Keep asking if it “fits”
We got to a point in our Missional Community where we weren’t sure what we were doing or why we were doing it. We also found we didn’t have time to fit in all the things we wanted to do in our personal lives. So we stopped, we reflected. And we realised that the problem was that our Missional Community and our personal lives were two different things. We had slipped into fitting a few meetings onto our lives rather than meeting together with people in order to live out our lives.
So we stopped leading a community and we re-discovered how we wanted to live our lives, how God wanted us to live our lives and what actually worked for us right now with our kids as they are. Then we started doing things, we made plans about prayer and mission and worship and rest and fun and friendships. And then we invited others to join us in this life we are trying to lead.As we tentatively walk this next season of life we have found a few questions helpful to give us the right perspective when things feel complicated or unclear:
- Would we be doing this even if no-one was coming with us? Does it “fit” how we want to live our life?
- Are we being realistic about the type of plans we are making? Does it “fit” the family stage?
- Are we doing life and inviting people into it or are we adding Missional Community activities onto our life? Does it “fit” our rhythm of life?

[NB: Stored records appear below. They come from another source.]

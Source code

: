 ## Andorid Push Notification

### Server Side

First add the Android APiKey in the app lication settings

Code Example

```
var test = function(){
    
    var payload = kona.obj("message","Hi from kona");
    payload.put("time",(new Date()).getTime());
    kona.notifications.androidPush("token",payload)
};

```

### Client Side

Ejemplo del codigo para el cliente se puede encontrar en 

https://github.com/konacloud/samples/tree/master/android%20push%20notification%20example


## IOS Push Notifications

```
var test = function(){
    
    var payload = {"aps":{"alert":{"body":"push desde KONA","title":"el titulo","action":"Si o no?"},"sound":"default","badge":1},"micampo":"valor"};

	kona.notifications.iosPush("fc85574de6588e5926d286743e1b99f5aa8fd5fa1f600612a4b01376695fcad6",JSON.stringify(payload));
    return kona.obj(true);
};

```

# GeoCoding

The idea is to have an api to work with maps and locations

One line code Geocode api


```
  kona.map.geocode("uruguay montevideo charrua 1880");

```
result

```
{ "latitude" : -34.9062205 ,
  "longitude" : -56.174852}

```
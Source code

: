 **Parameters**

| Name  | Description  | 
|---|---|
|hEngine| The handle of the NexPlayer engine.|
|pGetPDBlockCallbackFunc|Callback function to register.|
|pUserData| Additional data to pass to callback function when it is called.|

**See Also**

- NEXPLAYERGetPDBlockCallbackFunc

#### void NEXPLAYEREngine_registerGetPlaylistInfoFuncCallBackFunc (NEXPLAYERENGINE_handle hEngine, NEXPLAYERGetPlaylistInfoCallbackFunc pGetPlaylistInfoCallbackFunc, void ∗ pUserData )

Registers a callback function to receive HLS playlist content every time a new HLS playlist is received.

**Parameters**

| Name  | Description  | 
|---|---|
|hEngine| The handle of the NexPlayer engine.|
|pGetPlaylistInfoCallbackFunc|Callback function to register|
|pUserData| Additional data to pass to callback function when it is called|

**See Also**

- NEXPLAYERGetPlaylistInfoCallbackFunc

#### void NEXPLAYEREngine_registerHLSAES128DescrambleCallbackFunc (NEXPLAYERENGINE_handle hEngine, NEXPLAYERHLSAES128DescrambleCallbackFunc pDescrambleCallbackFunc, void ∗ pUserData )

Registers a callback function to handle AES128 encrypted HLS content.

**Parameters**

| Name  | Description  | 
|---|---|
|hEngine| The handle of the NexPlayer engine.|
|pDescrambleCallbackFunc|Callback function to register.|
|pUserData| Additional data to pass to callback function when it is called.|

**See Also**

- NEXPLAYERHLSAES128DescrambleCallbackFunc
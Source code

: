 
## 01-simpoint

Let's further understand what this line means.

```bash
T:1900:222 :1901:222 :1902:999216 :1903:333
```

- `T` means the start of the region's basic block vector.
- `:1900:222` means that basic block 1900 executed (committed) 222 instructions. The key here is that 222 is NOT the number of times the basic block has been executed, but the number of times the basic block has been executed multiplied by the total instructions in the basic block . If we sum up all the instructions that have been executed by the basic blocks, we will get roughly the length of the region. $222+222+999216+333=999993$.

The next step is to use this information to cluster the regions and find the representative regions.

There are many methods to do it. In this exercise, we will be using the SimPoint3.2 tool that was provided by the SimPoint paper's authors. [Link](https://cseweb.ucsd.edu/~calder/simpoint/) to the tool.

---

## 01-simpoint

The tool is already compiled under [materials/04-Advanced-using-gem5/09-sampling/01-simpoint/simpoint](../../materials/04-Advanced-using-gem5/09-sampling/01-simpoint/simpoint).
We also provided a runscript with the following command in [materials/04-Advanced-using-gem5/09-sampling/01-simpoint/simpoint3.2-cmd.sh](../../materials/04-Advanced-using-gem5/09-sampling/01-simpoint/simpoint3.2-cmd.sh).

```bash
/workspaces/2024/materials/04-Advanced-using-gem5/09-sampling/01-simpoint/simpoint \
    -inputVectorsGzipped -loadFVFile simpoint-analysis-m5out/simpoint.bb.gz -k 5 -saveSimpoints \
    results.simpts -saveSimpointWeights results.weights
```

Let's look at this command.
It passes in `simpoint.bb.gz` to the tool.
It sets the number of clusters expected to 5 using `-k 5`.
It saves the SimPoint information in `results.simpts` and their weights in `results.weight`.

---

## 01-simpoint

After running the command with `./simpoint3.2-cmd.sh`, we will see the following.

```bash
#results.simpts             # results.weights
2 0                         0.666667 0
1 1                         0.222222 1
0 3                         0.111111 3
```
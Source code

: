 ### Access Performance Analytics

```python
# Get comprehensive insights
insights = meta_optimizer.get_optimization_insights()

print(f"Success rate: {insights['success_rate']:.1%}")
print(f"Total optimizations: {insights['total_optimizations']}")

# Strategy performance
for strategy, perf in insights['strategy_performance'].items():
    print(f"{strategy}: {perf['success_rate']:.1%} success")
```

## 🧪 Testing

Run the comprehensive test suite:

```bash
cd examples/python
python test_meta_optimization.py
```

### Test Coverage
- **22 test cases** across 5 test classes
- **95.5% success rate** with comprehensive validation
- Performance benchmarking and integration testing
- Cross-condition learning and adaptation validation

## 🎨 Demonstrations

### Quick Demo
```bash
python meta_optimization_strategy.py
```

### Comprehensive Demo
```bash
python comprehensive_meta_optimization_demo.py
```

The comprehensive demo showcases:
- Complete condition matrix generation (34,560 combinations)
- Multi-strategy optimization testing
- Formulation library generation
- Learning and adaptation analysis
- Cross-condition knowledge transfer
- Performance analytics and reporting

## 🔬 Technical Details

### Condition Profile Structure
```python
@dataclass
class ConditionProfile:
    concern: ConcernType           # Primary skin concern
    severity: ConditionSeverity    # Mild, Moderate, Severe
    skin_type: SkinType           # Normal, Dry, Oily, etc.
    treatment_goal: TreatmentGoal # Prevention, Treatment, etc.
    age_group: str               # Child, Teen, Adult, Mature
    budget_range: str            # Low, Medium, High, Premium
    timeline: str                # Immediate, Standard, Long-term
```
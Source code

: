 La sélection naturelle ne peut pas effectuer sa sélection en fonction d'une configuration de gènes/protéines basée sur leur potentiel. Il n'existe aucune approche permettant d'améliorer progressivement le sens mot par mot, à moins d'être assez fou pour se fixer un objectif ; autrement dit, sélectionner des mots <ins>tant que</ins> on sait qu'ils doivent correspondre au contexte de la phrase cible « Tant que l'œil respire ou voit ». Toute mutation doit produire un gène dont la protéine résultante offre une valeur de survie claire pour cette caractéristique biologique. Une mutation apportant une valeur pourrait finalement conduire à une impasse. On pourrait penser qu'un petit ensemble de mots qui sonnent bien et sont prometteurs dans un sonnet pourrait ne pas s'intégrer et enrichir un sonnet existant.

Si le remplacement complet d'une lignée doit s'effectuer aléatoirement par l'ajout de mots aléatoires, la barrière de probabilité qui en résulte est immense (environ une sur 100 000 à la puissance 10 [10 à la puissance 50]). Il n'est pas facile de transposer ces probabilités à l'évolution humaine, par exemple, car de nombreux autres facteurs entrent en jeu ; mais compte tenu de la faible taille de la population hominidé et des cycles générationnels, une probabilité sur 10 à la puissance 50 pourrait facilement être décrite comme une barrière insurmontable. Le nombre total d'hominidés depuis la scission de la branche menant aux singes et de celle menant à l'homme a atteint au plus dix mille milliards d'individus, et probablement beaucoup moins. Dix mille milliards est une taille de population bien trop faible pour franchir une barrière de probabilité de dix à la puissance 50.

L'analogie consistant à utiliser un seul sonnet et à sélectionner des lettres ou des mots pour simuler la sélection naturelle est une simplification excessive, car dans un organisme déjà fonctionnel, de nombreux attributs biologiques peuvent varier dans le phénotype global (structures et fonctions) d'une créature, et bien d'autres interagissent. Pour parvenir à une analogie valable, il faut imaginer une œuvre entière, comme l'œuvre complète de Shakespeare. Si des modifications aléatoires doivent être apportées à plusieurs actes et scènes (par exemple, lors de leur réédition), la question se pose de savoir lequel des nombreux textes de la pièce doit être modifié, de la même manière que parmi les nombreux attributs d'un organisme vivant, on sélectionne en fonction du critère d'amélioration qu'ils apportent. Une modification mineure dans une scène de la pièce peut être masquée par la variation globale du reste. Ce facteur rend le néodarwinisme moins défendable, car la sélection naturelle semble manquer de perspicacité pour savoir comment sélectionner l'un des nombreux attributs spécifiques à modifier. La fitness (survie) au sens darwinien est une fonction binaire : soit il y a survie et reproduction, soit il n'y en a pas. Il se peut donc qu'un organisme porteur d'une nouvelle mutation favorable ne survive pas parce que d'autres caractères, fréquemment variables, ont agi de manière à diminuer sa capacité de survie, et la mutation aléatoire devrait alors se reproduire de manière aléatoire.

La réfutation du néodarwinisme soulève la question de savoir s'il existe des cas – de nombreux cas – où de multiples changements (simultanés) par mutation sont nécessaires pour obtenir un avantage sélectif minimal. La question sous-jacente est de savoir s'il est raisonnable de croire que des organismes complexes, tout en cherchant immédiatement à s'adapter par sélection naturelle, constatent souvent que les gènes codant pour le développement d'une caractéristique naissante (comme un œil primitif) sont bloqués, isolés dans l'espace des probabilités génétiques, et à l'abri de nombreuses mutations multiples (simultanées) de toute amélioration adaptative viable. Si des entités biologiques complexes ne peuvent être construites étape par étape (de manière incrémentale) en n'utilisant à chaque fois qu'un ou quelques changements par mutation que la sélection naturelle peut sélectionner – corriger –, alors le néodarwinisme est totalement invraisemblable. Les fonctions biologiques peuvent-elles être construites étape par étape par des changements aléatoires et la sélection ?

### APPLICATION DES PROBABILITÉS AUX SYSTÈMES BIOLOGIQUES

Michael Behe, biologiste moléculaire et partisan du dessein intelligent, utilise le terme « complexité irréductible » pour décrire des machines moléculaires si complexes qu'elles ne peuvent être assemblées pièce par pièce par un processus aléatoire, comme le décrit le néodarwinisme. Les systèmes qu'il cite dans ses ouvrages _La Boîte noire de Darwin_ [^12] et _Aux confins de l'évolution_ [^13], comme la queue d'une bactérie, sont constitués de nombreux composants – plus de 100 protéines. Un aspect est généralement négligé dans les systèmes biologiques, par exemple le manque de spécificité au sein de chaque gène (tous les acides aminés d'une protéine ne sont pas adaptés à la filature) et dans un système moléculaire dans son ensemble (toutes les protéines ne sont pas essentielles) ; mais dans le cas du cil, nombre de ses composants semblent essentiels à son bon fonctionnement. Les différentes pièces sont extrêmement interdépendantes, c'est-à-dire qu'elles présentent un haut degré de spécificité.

So we eat together as MC adults one week in three. But instead of eating at 7.30pm followed by organised discussion and activity as I was used to before we had kids, we meet at some time between 7.30pm and 8pm giving time for kids to be put to bed. We eat whenever the food is ready, sometimes it is cooked in advance sometimes it’s all hands on deck and cooked together as life together. And while we eat we’ll chat, sometimes challenging, sometimes lightweight and maybe we’ll pray if the need arises. Then people can leave by 9 and go to sleep early if they need to or stay later if they want to. It “fits” with our family stage.
One month we were making plans for our community Sunday (where we meet on a Sunday morning as community rather than gathered with the wider church), and trying to think up our Missional activity. We were also working out how to fit in our house-warming party. It was too busy and it felt like our MC was getting in the way of what we wanted to do which was to get to know the neighbours and show our friends our new place. When Missional Community seems to be getting in the way it usually means I need a mind-shift. In this case it was simple: invite MC into our life. So our community Sunday activity was suddenly obvious, they came to our house and helped us host a house-warming. Suddenly again it did “fit” with how we wanted to live our life.
What about you? Does what your MC do feel like it ‘fits’ with your life? What do you need to change? What do you need stop? What do you need to start?